Hello,
I know about Martin Thompson excellent work since a good time now, and recently I wanted to better understand some queuing theory he discussed in the Arrested Devops podcast.
He gave the example of a service having an average response time of 100ms, and this service receives on average 9 requests/second.
If the service response time is divided by 2 (50 ms), Martin said that the service becomes 20x times more "reactive".
I was not sure what he meant exactly by reactive, but I tried to understand where these 20x came from.
Here is what I came to, and I wanted that some experienced people confirm to me if my reasoning is correct or not.
I assume that Martin is considering the M/M/1 queue model. Then the theory says that on average, the waiting time (not the sojourn time) is: ρ/(μ − λ).

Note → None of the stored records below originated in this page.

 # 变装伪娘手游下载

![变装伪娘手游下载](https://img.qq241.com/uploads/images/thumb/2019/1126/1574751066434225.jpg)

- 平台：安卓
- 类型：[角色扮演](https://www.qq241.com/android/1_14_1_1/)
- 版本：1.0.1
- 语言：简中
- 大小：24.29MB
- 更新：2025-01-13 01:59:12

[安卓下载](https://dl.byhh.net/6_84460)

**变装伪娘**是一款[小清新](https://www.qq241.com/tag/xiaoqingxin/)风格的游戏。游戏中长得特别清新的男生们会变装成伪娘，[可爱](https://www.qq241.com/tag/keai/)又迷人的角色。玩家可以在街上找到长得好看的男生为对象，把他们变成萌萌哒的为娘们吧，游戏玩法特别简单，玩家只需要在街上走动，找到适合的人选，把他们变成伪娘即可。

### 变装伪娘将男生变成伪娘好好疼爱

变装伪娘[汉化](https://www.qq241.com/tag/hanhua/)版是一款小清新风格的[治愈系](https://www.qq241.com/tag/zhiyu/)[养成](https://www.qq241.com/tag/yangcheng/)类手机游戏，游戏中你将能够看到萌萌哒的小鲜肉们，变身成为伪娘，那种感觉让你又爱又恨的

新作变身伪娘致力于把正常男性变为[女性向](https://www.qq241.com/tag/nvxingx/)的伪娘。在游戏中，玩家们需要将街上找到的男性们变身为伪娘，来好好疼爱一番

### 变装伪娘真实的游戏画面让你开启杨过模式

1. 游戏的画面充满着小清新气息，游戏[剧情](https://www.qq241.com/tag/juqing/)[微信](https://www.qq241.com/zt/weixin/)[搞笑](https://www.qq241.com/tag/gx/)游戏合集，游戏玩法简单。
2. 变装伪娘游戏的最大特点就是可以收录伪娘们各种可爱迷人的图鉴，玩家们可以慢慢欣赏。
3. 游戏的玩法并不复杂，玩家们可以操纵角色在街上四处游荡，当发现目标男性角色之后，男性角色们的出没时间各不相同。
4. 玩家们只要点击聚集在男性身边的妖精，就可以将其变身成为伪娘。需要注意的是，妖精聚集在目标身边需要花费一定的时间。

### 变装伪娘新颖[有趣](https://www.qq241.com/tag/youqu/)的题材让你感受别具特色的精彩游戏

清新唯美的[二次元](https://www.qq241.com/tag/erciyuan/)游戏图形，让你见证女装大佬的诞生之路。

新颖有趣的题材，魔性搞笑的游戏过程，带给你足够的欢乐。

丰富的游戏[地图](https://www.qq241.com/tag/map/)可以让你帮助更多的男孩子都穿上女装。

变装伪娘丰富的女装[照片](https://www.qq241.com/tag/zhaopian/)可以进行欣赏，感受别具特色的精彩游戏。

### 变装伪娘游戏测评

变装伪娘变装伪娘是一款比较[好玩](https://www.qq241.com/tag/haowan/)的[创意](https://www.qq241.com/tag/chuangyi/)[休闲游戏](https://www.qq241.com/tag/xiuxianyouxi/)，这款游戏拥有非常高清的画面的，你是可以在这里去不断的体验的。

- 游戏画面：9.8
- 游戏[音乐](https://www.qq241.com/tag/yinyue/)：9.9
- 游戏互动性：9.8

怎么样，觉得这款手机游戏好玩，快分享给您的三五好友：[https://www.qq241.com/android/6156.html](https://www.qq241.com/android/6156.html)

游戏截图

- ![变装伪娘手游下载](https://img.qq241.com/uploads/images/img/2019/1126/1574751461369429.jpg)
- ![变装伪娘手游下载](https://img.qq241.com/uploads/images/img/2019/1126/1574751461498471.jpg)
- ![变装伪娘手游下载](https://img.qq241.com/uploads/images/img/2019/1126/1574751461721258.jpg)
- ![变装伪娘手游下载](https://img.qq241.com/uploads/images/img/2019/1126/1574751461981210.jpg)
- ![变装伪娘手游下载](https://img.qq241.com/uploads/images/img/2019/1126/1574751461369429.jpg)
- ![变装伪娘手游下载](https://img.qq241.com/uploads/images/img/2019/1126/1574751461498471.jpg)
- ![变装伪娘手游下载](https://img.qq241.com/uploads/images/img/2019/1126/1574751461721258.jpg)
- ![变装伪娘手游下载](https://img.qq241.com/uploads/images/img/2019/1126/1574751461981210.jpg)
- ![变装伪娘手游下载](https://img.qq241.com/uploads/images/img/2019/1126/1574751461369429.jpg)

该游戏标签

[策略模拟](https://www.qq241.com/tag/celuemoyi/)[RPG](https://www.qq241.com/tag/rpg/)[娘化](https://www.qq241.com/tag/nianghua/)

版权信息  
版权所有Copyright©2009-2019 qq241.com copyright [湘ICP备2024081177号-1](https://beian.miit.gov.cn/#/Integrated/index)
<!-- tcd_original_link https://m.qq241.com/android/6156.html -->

With the real numbers, we have:
- case 1 (service time = 100ms): waiting time = (9/10) / (10 - 9) = 0.9s = 900ms
- case 2 (service time = 50ms): waiting time = (9/20) / (20 - 9) = 0.04s = 40ms
And then 900 / 40 ≈ 22. So I think that when Martin is saying that the system is more reactive, he is talking about the waiting time.
So my next question is: should I consider this result true for our CPUs and memory as well?
I am particularly interested in this question, because I read in the Google SRE Book that for optimal resource utilization (and thereafter for optimal costs), they try to make their CPUs almost always full of tasks.
Thank you in advance for your responses and thoughts on this subject.
Michaël